OTTAWA — New Democrats are raising concerns about the cash agreement to purchase the Canadian resource company Nexen by the China National Offshore Oil Corporation Ltd., a company wholly owned by the Chinese government.
“Foreign state-owned companies are buying up Canadian natural resources to pursue their own interests, while the Conservative government just sits on their hands. This deal must be subject to a thorough, transparent and public review – something Conservatives have refused to do in the past,” said New Democrat Industry Critic Hélène LeBlanc (LaSalle‒Émard).
New Democrats have long called for foreign investment reviews to be more transparent and accountable, including a clearer net benefit test.

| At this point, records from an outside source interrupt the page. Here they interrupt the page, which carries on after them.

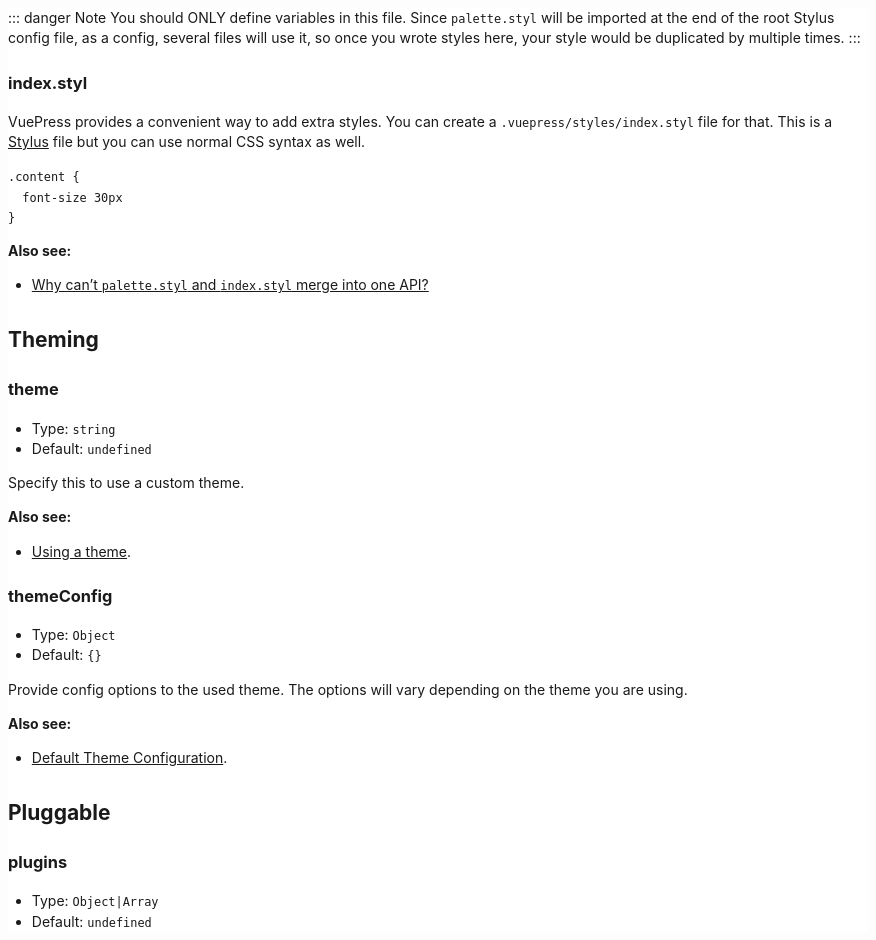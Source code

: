 ::: danger Note
You should ONLY define variables in this file. Since `palette.styl` will be imported at the end of the root Stylus config file, as a config, several files will use it, so once you wrote styles here, your style would be duplicated by multiple times.
:::

### index.styl

VuePress provides a convenient way to add extra styles. You can create a `.vuepress/styles/index.styl` file for that. This is a [Stylus](http://stylus-lang.com/) file but you can use normal CSS syntax as well.

```stylus
.content {
  font-size 30px
}
```

**Also see:**

- [Why can’t `palette.styl` and `index.styl` merge into one API?](../faq/README.md#why-can-t-palette-styl-and-index-styl-merge-into-one-api)

## Theming

### theme

- Type: `string`
- Default: `undefined`

Specify this to use a custom theme.

**Also see:**

- [Using a theme](../theme/using-a-theme.md).

### themeConfig

- Type: `Object`
- Default: `{}`

Provide config options to the used theme. The options will vary depending on the theme you are using.

**Also see:**

- [Default Theme Configuration](../theme/default-theme-config.md).

## Pluggable

### plugins

- Type: `Object|Array`
- Default: `undefined`
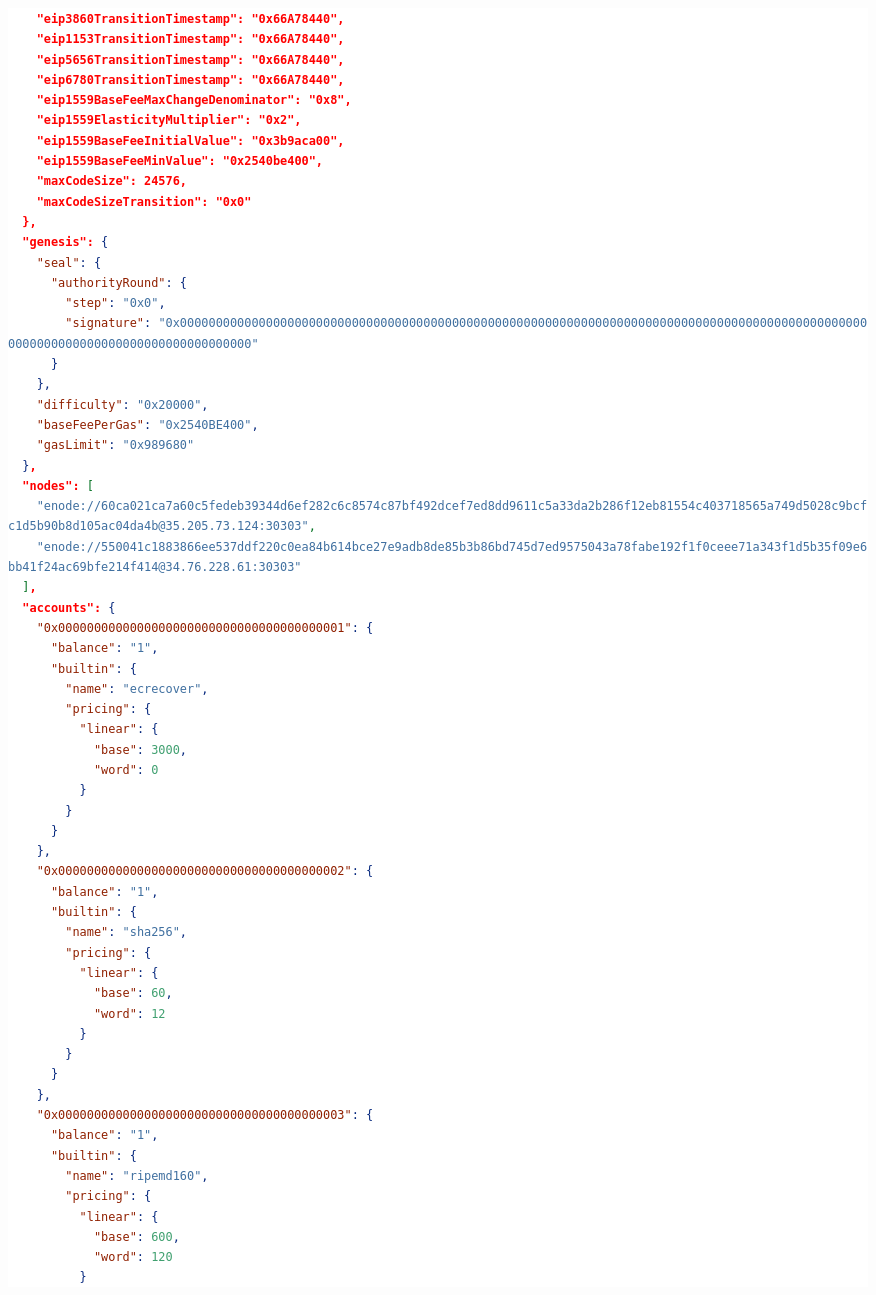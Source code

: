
 ```json
    "eip3860TransitionTimestamp": "0x66A78440",
    "eip1153TransitionTimestamp": "0x66A78440",
    "eip5656TransitionTimestamp": "0x66A78440",
    "eip6780TransitionTimestamp": "0x66A78440",
    "eip1559BaseFeeMaxChangeDenominator": "0x8",
    "eip1559ElasticityMultiplier": "0x2",
    "eip1559BaseFeeInitialValue": "0x3b9aca00",
    "eip1559BaseFeeMinValue": "0x2540be400",
    "maxCodeSize": 24576,
    "maxCodeSizeTransition": "0x0"
  },
  "genesis": {
    "seal": {
      "authorityRound": {
        "step": "0x0",
        "signature": "0x0000000000000000000000000000000000000000000000000000000000000000000000000000000000000000000000000000000000000000000000000000000000"
      }
    },
    "difficulty": "0x20000",
    "baseFeePerGas": "0x2540BE400",
    "gasLimit": "0x989680"
  },
  "nodes": [
    "enode://60ca021ca7a60c5fedeb39344d6ef282c6c8574c87bf492dcef7ed8dd9611c5a33da2b286f12eb81554c403718565a749d5028c9bcfc1d5b90b8d105ac04da4b@35.205.73.124:30303",
    "enode://550041c1883866ee537ddf220c0ea84b614bce27e9adb8de85b3b86bd745d7ed9575043a78fabe192f1f0ceee71a343f1d5b35f09e6bb41f24ac69bfe214f414@34.76.228.61:30303"
  ],
  "accounts": {
    "0x0000000000000000000000000000000000000001": {
      "balance": "1",
      "builtin": {
        "name": "ecrecover",
        "pricing": {
          "linear": {
            "base": 3000,
            "word": 0
          }
        }
      }
    },
    "0x0000000000000000000000000000000000000002": {
      "balance": "1",
      "builtin": {
        "name": "sha256",
        "pricing": {
          "linear": {
            "base": 60,
            "word": 12
          }
        }
      }
    },
    "0x0000000000000000000000000000000000000003": {
      "balance": "1",
      "builtin": {
        "name": "ripemd160",
        "pricing": {
          "linear": {
            "base": 600,
            "word": 120
          }
```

“In the face of increasing foreign takeovers, Conservatives have a poor track record,” said LeBlanc. “They failed to live up to their promise to review the Investment Canada Act and have refused to review proposed deals in an open and transparent way.”
New Democrats also raised concerns about any firm commitments the China National Offshore Oil Corporation is making around protecting jobs, contributing to the community or consulting First Nations affected.
“The deal contains no hard commitments on the environment, and too often we have seen previous job guarantees from foreign companies collapse – with no consequences from the Conservatives,” said New Democrat Energy and Natural Resources Critic Peter Julian (Burnaby-New Westminster). “We have to ensure that foreign investment enriches our communities and Canada’s resources are developed sustainably.”